There will surely be a third and final chapter in the story of Celine and Jesse. Usually only blockbusters can swing the money for a sequel. Before Sunrise did well at the box office, but what funded Before Sunset was the first film’s achievement of classic stature, thanks to the many people who love it and have gone on to spread the word, and thanks as well to the passion for the project felt by people in the original production, notably the stars and the director who still don’t seem ready to bid farewell to these two characters. If you doubt that another sequel is looming, take a look at the ending moments of Before Sunset, with the reunited couple in Celine’s apartment. In the first film they had an afternoon, evening, and night together.

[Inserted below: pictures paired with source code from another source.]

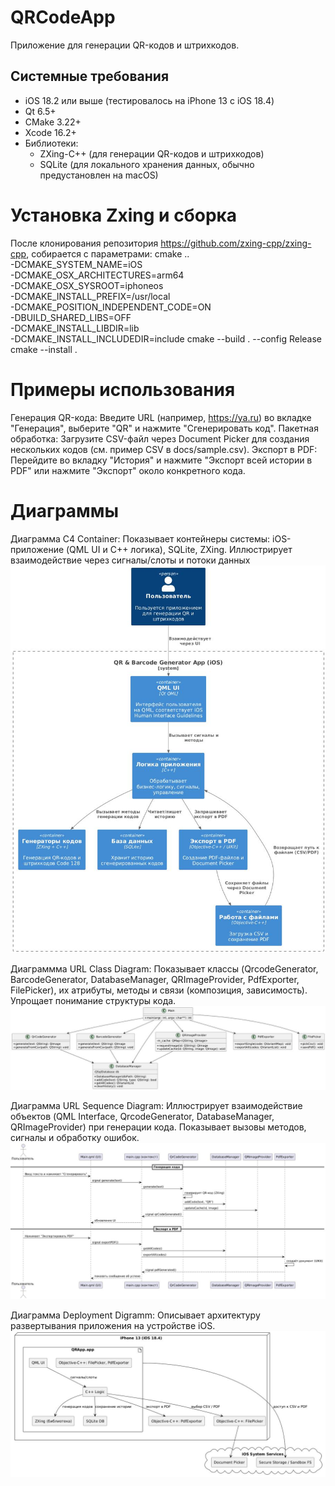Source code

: # QRCodeApp
Приложение для генерации QR-кодов и штрихкодов.

## Системные требования
- iOS 18.2 или выше (тестировалось на iPhone 13 с iOS 18.4)
- Qt 6.5+
- CMake 3.22+
- Xcode 16.2+
- Библиотеки:
  - ZXing-C++ (для генерации QR-кодов и штрихкодов)
  - SQLite (для локального хранения данных, обычно предустановлен на macOS)

# Установка Zxing и сборка
После клонирования репозитория https://github.com/zxing-cpp/zxing-cpp, собирается с параметрами:
cmake .. \
  -DCMAKE_SYSTEM_NAME=iOS \
  -DCMAKE_OSX_ARCHITECTURES=arm64 \
  -DCMAKE_OSX_SYSROOT=iphoneos \
  -DCMAKE_INSTALL_PREFIX=/usr/local \
  -DCMAKE_POSITION_INDEPENDENT_CODE=ON \
  -DBUILD_SHARED_LIBS=OFF \
  -DCMAKE_INSTALL_LIBDIR=lib \
  -DCMAKE_INSTALL_INCLUDEDIR=include
cmake --build . --config Release
cmake --install .

# Примеры использования
Генерация QR-кода: Введите URL (например, https://ya.ru) во вкладке "Генерация", выберите "QR" и нажмите "Сгенерировать код".
Пакетная обработка: Загрузите CSV-файл через Document Picker для создания нескольких кодов (см. пример CSV в docs/sample.csv).
Экспорт в PDF: Перейдите во вкладку "История" и нажмите "Экспорт всей истории в PDF" или нажмите "Экспорт" около конкретного кода. 

# Диаграммы
Диаграмма C4 Container: Показывает контейнеры системы: iOS-приложение (QML UI и C++ логика), SQLite, ZXing. Иллюстрирует взаимодействие через сигналы/слоты и потоки данных  
![C4 Container Diagram](https://github.com/kostyazavoritn/QRCodeApp/blob/main/C4_container.jpg)

Диаграммма URL Class Diagram: Показывает классы (QrcodeGenerator, BarcodeGenerator, DatabaseManager, QRImageProvider, PdfExporter, FilePicker), их атрибуты, методы и связи (композиция, зависимость). Упрощает понимание структуры кода.
![URL Class Diagram](https://github.com/kostyazavoritn/QRCodeApp/blob/main/UML_Class_Diagram.jpg)

Диаграмма URL Sequence Diagram: Иллюстрирует взаимодействие объектов (QML Interface, QrcodeGenerator, DatabaseManager, QRImageProvider) при генерации кода. Показывает вызовы методов, сигналы и обработку ошибок.
![URL Sequence Diagram](https://github.com/kostyazavoritn/QRCodeApp/blob/main/UML_Sequence_Diagram.jpg)

Диаграмма Deployment Digramm: Описывает архитектуру развертывания приложения на устройстве iOS.
![Deployment Diagram](https://github.com/kostyazavoritn/QRCodeApp/blob/main/Deployment_Diagram.jpg)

A planned reunion in Vienna never came about (he showed up, she did not). In Sunset, which takes place nine years later in “real time,” they have less than 80 minutes before Jesse has to catch a plane. The car taking him to the airport is downstairs. Celine is making tea and Nina Simone is on the stereo when Celine begins talking about the time she saw the singer perform in person. Inspired by the memory, and perhaps by some womanly awareness that this move will settle the question of Jesse’s fate once and for all, she begins to do an impromptu and adorable (no other word will do) impersonation of Simone as a beaming, hopelessly enchanted Jesse looks on. Sashaying back and forth, the way the singer did at the concert she saw, she points her finger at the audience, playing to the crowd, jiving, doing Nina’s voice, “Oh yeah, baby, you’re cute,” and pinning a look on Jesse, still using the Nina Simone voice, she croons, “Baby, you are going to miss that plane.” Not taking his eyes off her, Jesse says, “I know.”